I had been grafted onto your family tree and you did not like it. From my pale skin, to blue eyes, I stole your spotlight: Without even asking for it.
I befriended your brothers And i love one. You are angry and controlling And where they found fighting in you, They left it for my peace and friendship. You did not like this either.
And so you began to grow: Burying yourself with an envious green moss overriding your whole being. You never learned how to bask in the joy of others. You only ever tore it down.
There was a 30 year old man with two daughters. You pretended to love him because you wanted to feel special. You stayed because someone once told you both that it was ironic that your names were fighting countries. Although, Syria and Israel never did get along. You broke apart And instead of being happy because others were happy: You demanded the separation of your brother and i. In which your mother replied: "no." You did not like this either.
To make matters worse, We became countries at war. I had never asked for it: You thought building a berlin wall between your brother and i would change everything. Even how you felt about yourself. I am here to tell you it didn't.

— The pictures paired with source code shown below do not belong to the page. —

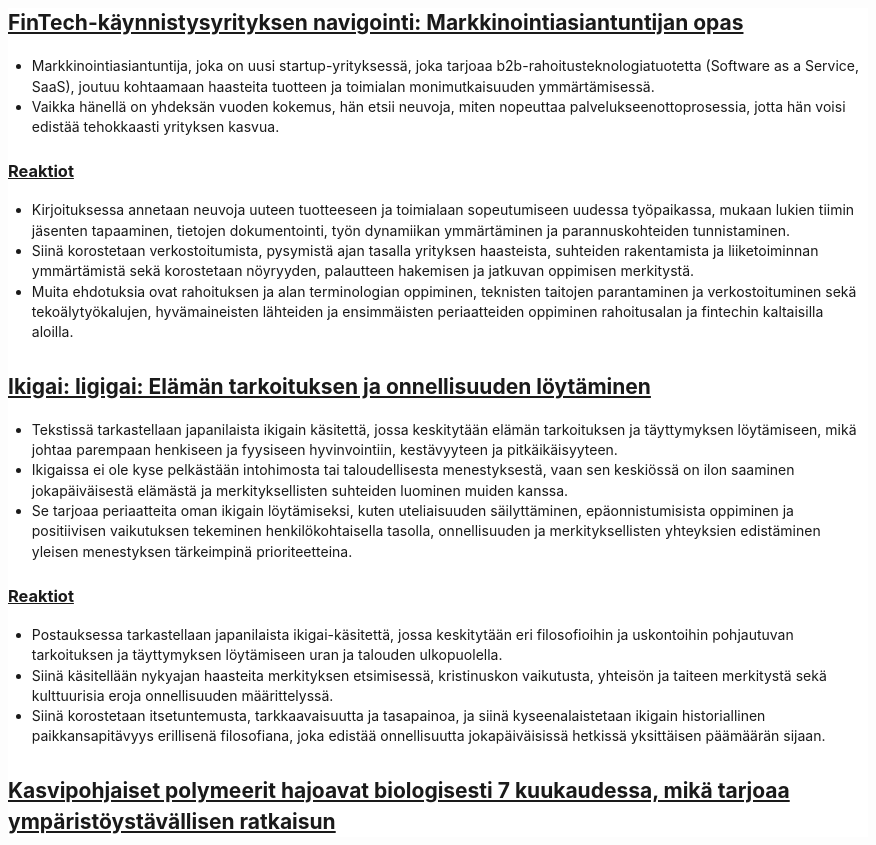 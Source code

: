 ## [FinTech-käynnistysyrityksen navigointi: Markkinointiasiantuntijan opas](https://news.ycombinator.com/item?id=39777223)

- Markkinointiasiantuntija, joka on uusi startup-yrityksessä, joka tarjoaa b2b-rahoitusteknologiatuotetta (Software as a Service, SaaS), joutuu kohtaamaan haasteita tuotteen ja toimialan monimutkaisuuden ymmärtämisessä.
- Vaikka hänellä on yhdeksän vuoden kokemus, hän etsii neuvoja, miten nopeuttaa palvelukseenottoprosessia, jotta hän voisi edistää tehokkaasti yrityksen kasvua.

### [Reaktiot](https://news.ycombinator.com/item?id=39777223)

- Kirjoituksessa annetaan neuvoja uuteen tuotteeseen ja toimialaan sopeutumiseen uudessa työpaikassa, mukaan lukien tiimin jäsenten tapaaminen, tietojen dokumentointi, työn dynamiikan ymmärtäminen ja parannuskohteiden tunnistaminen.
- Siinä korostetaan verkostoitumista, pysymistä ajan tasalla yrityksen haasteista, suhteiden rakentamista ja liiketoiminnan ymmärtämistä sekä korostetaan nöyryyden, palautteen hakemisen ja jatkuvan oppimisen merkitystä.
- Muita ehdotuksia ovat rahoituksen ja alan terminologian oppiminen, teknisten taitojen parantaminen ja verkostoituminen sekä tekoälytyökalujen, hyvämaineisten lähteiden ja ensimmäisten periaatteiden oppiminen rahoitusalan ja fintechin kaltaisilla aloilla.

## [Ikigai: Iigigai: Elämän tarkoituksen ja onnellisuuden löytäminen](https://nesslabs.com/ikigai)

- Tekstissä tarkastellaan japanilaista ikigain käsitettä, jossa keskitytään elämän tarkoituksen ja täyttymyksen löytämiseen, mikä johtaa parempaan henkiseen ja fyysiseen hyvinvointiin, kestävyyteen ja pitkäikäisyyteen.
- Ikigaissa ei ole kyse pelkästään intohimosta tai taloudellisesta menestyksestä, vaan sen keskiössä on ilon saaminen jokapäiväisestä elämästä ja merkityksellisten suhteiden luominen muiden kanssa.
- Se tarjoaa periaatteita oman ikigain löytämiseksi, kuten uteliaisuuden säilyttäminen, epäonnistumisista oppiminen ja positiivisen vaikutuksen tekeminen henkilökohtaisella tasolla, onnellisuuden ja merkityksellisten yhteyksien edistäminen yleisen menestyksen tärkeimpinä prioriteetteina.

### [Reaktiot](https://news.ycombinator.com/item?id=39777896)

- Postauksessa tarkastellaan japanilaista ikigai-käsitettä, jossa keskitytään eri filosofioihin ja uskontoihin pohjautuvan tarkoituksen ja täyttymyksen löytämiseen uran ja talouden ulkopuolella.
- Siinä käsitellään nykyajan haasteita merkityksen etsimisessä, kristinuskon vaikutusta, yhteisön ja taiteen merkitystä sekä kulttuurisia eroja onnellisuuden määrittelyssä.
- Siinä korostetaan itsetuntemusta, tarkkaavaisuutta ja tasapainoa, ja siinä kyseenalaistetaan ikigain historiallinen paikkansapitävyys erillisenä filosofiana, joka edistää onnellisuutta jokapäiväisissä hetkissä yksittäisen päämäärän sijaan.

## [Kasvipohjaiset polymeerit hajoavat biologisesti 7 kuukaudessa, mikä tarjoaa ympäristöystävällisen ratkaisun](https://today.ucsd.edu/story/biodegradable-microplastics)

I almost lost hope. You almost won. But i saw you through the curtains. I saw the strings on your hands and the puppets of your family dangling from them. You cannot control them anymore. They are souls with a divine purpose that does not include you designing their destiny.
I know how to fight my battles. I have fought with things much more dark and difficult than you and your leaf greens. I have seen death and I am not afraid. You think you have the reins of the horse, You think you're winning this battle. Unless you have danced with death, you will not have known victory.